#### Work task:
Look for "still" in the records and copy every line that has it.

[Dataset entries]
^^^^^^^^^^^^^^^^

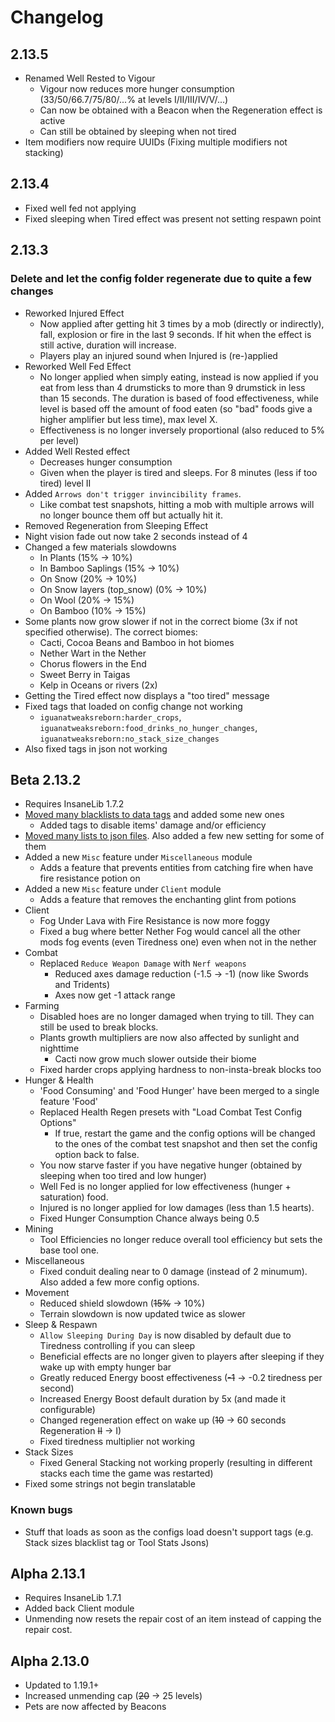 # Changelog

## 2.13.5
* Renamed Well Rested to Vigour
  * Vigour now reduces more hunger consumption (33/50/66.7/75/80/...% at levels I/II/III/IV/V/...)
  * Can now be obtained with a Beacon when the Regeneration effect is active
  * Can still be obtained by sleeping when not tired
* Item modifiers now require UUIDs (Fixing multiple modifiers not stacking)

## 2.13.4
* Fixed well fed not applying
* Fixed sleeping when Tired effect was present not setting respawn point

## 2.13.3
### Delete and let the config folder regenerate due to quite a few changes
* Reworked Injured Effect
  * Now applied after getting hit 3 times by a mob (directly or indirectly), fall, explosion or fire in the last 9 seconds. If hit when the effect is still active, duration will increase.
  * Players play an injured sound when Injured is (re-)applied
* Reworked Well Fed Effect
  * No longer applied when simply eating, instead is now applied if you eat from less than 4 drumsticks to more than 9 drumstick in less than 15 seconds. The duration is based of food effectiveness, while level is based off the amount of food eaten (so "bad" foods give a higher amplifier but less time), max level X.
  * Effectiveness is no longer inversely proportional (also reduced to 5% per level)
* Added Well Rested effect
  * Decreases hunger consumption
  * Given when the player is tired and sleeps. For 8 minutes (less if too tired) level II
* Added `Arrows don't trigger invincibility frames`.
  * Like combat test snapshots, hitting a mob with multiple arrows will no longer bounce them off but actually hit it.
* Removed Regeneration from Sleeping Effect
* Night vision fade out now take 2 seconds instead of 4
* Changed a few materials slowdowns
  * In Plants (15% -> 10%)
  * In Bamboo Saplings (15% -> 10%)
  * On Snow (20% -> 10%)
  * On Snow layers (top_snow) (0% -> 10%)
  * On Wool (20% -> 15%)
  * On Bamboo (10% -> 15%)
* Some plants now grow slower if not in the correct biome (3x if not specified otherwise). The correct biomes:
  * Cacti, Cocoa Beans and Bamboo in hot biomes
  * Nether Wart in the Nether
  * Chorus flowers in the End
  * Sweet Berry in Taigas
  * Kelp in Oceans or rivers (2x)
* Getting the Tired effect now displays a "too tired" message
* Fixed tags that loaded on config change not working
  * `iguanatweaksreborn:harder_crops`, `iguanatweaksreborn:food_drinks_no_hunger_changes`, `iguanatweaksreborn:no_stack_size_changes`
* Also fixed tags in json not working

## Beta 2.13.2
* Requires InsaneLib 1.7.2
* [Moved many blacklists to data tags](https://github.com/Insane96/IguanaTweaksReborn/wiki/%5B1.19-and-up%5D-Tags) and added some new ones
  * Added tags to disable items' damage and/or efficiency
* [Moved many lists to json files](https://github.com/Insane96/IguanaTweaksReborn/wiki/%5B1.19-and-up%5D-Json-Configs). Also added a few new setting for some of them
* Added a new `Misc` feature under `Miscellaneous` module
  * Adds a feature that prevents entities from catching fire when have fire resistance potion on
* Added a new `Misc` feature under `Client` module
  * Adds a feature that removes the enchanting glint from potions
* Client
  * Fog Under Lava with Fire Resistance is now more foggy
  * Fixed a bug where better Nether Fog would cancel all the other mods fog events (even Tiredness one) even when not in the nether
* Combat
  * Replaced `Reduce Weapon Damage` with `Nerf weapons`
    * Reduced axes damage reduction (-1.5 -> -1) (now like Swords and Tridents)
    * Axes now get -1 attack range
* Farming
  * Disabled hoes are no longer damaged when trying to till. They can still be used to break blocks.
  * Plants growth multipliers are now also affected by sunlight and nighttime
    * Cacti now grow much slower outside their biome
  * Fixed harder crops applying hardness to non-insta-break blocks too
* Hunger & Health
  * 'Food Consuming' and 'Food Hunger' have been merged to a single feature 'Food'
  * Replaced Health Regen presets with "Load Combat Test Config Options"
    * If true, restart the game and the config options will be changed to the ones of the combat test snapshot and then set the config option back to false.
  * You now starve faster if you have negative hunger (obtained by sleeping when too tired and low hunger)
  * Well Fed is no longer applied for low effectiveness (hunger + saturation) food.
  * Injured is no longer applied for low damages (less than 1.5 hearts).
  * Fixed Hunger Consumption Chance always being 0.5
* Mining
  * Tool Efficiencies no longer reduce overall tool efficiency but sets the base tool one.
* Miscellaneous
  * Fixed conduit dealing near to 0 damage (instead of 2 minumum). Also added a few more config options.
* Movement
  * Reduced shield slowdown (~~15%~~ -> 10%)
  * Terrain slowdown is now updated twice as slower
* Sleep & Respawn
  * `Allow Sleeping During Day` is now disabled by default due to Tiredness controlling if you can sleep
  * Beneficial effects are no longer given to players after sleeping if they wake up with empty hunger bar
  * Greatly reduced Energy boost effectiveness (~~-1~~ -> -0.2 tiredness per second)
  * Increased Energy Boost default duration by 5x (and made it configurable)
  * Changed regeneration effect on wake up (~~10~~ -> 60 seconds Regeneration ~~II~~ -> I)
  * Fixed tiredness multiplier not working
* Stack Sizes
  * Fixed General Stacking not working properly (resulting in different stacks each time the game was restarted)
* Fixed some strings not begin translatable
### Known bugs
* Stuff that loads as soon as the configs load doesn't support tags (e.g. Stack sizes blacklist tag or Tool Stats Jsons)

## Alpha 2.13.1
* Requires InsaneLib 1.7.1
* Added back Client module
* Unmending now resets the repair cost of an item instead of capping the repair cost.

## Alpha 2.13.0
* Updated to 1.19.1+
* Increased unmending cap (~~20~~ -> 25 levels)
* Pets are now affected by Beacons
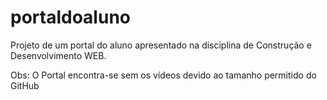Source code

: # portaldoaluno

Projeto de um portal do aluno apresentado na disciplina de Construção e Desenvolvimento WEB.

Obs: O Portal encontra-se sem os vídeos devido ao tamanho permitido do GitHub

^^^^^^^^^^^^^^^^

#### Solution below:
  * Can still be obtained by sleeping when not tired
  * Now applied after getting hit 3 times by a mob (directly or indirectly), fall, explosion or fire in the last 9 seconds. If hit when the effect is still active, duration will increase.
  * Disabled hoes are no longer damaged when trying to till. They can still be used to break blocks.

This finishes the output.